Future of EHRs, Big Data, And Patient Privacy

Moving patient data online is a great boon for the medical practice. Patient records, past paper pieces, a transition to electronic health records, or EHRs will be provided in a folder. It also enhances the patient’s privacy and data security questions. If it is doing wonders to provide large data for machine learning, it is better connecting technologies like transmitting records and dressing tools between offices.

Information Volume:

The beginning of this story is about data size. In 2011, Duquesne University estimated the amount of health data for 150 exabytes. In 2015, they have noted that 83 percent of doctors adopted electronic records. Right now on this surface, it sounds good.

Big Data

Thanks to all the data collected, predictive analytics is possible. This will help health professionals make wise decisions about the care of patients. One special physician can catch the comorbid properties of other problems. An additional bonus that could make better decisions for larger data. It can also create new characters such as nurse informaticist. These nurses affect the care and health policy for patients. But the key is to use large data to make these decisions.

For example, they have enough nurses to manage the patients. They can assess the needs of staff based on historical data. Before adopting EHRs and machine learning, this job is the technology that makes possible, and the decisions are not present.

Privacy and Security

On the flip side, a large number of data needs security requirements for high standards. Data violations can expose patient data. Only in the first quarter of 2018, nearly 1.13 million records were disclosed due to the data breach. Then, in July, more than 2 million records were revealed. Over the past 8 years, 176 million records have been violated.

Worse, in 2016, WannaCry locked hospitals from ransomware EHRs, stopping all patient care effectively due to lack of access to patient maps. Hospitals have to pay a ransom or suffer from the loss of their patients. In 1996, the Health Insurance Portability and Accountability Act came into play. More commonly known as HIPAA. HIPPA puts hard offenses on a company that requires a successful violation of the target. Penalties are divided into four categories.

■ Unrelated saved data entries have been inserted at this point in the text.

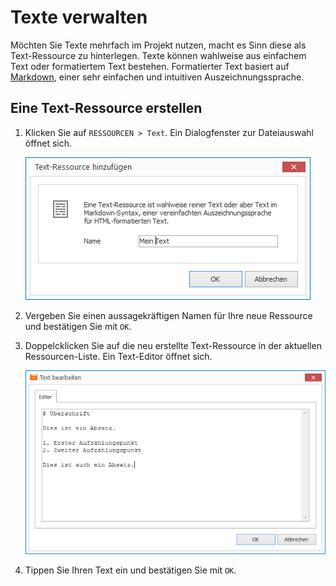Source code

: # Texte verwalten

Möchten Sie Texte mehrfach im Projekt nutzen, macht es Sinn diese als Text-Ressource zu hinterlegen. Texte können wahlweise aus einfachem Text oder formatiertem Text bestehen. Formatierter Text basiert auf [Markdown], einer sehr einfachen und intuitiven Auszeichnungssprache.

## Eine Text-Ressource erstellen

1. Klicken Sie auf `RESSOURCEN > Text`. Ein Dialogfenster zur Dateiauswahl öffnet sich.
   
   ![Eine Text-Ressource hinzufügen](../../../images/create-text.png)

2. Vergeben Sie einen aussagekräftigen Namen für Ihre neue Ressource und bestätigen Sie mit `OK`.

3. Doppelcklicken Sie auf die neu erstellte Text-Ressource in der aktuellen Ressourcen-Liste. Ein Text-Editor öffnet sich.
   
   ![Text-Editor](../../../images/edit-text.png)

5. Tippen Sie Ihren Text ein und bestätigen Sie mit `OK`.

[Markdown]: ../../../reference/layouts/markdown.md
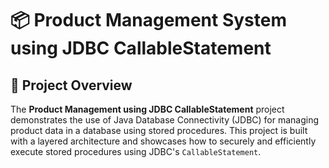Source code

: 
# 📦 Product Management System using JDBC CallableStatement

## 🌟 Project Overview

The **Product Management using JDBC CallableStatement** project demonstrates the use of Java Database Connectivity (JDBC) for managing product data in a database using stored procedures. This project is built with a layered architecture and showcases how to securely and efficiently execute stored procedures using JDBC's `CallableStatement`.


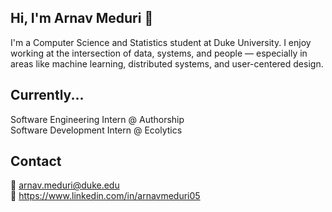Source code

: ## Hi, I'm Arnav Meduri 👋

I'm a Computer Science and Statistics student at Duke University. I enjoy working at the intersection of data, systems, and people — especially in areas like machine learning, distributed systems, and user-centered design.

## Currently...

Software Engineering Intern @ Authorship  
Software Development Intern @ Ecolytics  

## Contact

📧 arnav.meduri@duke.edu  
💼 https://www.linkedin.com/in/arnavmeduri05  
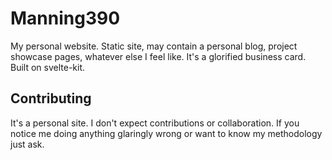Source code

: # Manning390

My personal website. Static site, may contain a personal blog, project showcase pages, whatever else I feel like. It's a glorified business card. Built on svelte-kit.

## Contributing

It's a personal site. I don't expect contributions or collaboration. If you notice me doing anything glaringly wrong or want to know my methodology just ask.
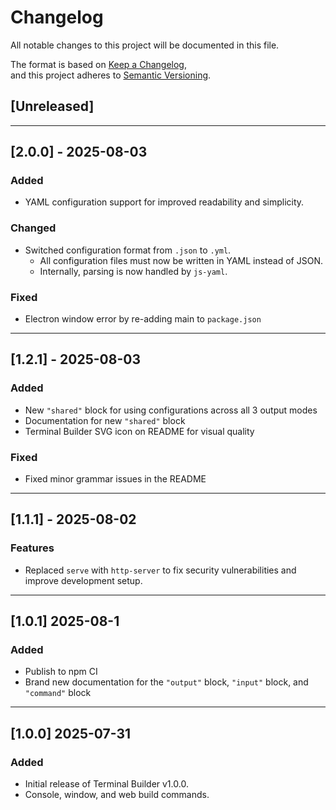 # Changelog

All notable changes to this project will be documented in this file.

The format is based on [Keep a Changelog](https://keepachangelog.com/en/1.0.0/),  
and this project adheres to [Semantic Versioning](https://semver.org/spec/v2.0.0.html).

## [Unreleased]

---

## [2.0.0] - 2025-08-03

### Added

- YAML configuration support for improved readability and simplicity.

### Changed

- Switched configuration format from `.json` to `.yml`.
  - All configuration files must now be written in YAML instead of JSON.
  - Internally, parsing is now handled by `js-yaml`.


### Fixed

- Electron window error by re-adding main to `package.json`

---

## [1.2.1] - 2025-08-03

### Added

- New `"shared"` block for using configurations across all 3 output modes
- Documentation for new `"shared"` block
- Terminal Builder SVG icon on README for visual quality

### Fixed

- Fixed minor grammar issues in the README
---

## [1.1.1] - 2025-08-02

### Features
- Replaced `serve` with `http-server` to fix security vulnerabilities and improve development setup.

---

## [1.0.1] 2025-08-1

### Added

- Publish to npm CI
- Brand new documentation for the `"output"` block, `"input"` block, and `"command"` block

---

## [1.0.0] 2025-07-31

### Added 

- Initial release of Terminal Builder v1.0.0.
- Console, window, and web build commands.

Violation of realistic avoidance, the action was taken by the company or hospital, is a violation of a category 1. This resulted in a $ 50,000 minimum fine of at least $ 100 violation.

Category 2:

One problem is 2 company violation. The company needs to know about the problem but can not prevent the violation. It has the same penalties as a category 1, but with at least $ 1,000 fine breach.

Category 3

Although attempting to rectify negligence, it is an attempt to correct the breach. It is at least $ 10,000 for breach of $ 50,000.

The worst violation, Section 4, the correction has willful neglect, no less than $ 1.5 million, has a minimum penalty of $ 50,000 in violation.

Still, as long as companies have data, someone tries to steal it. Safety should be continually developed to withstand the risk of patient record fraud. The size and quality of records of patients transmitted online are awesome in the original sense of the word. It has distant implications for what can be done with future data regarding large data, machine learning, and assessment analyzes. This only improves as more data is included.

However, this will provide increased security risk from time to time and security researchers need to be able to maintain the information as safe as possible and to keep the companies in compliance with HIPAA.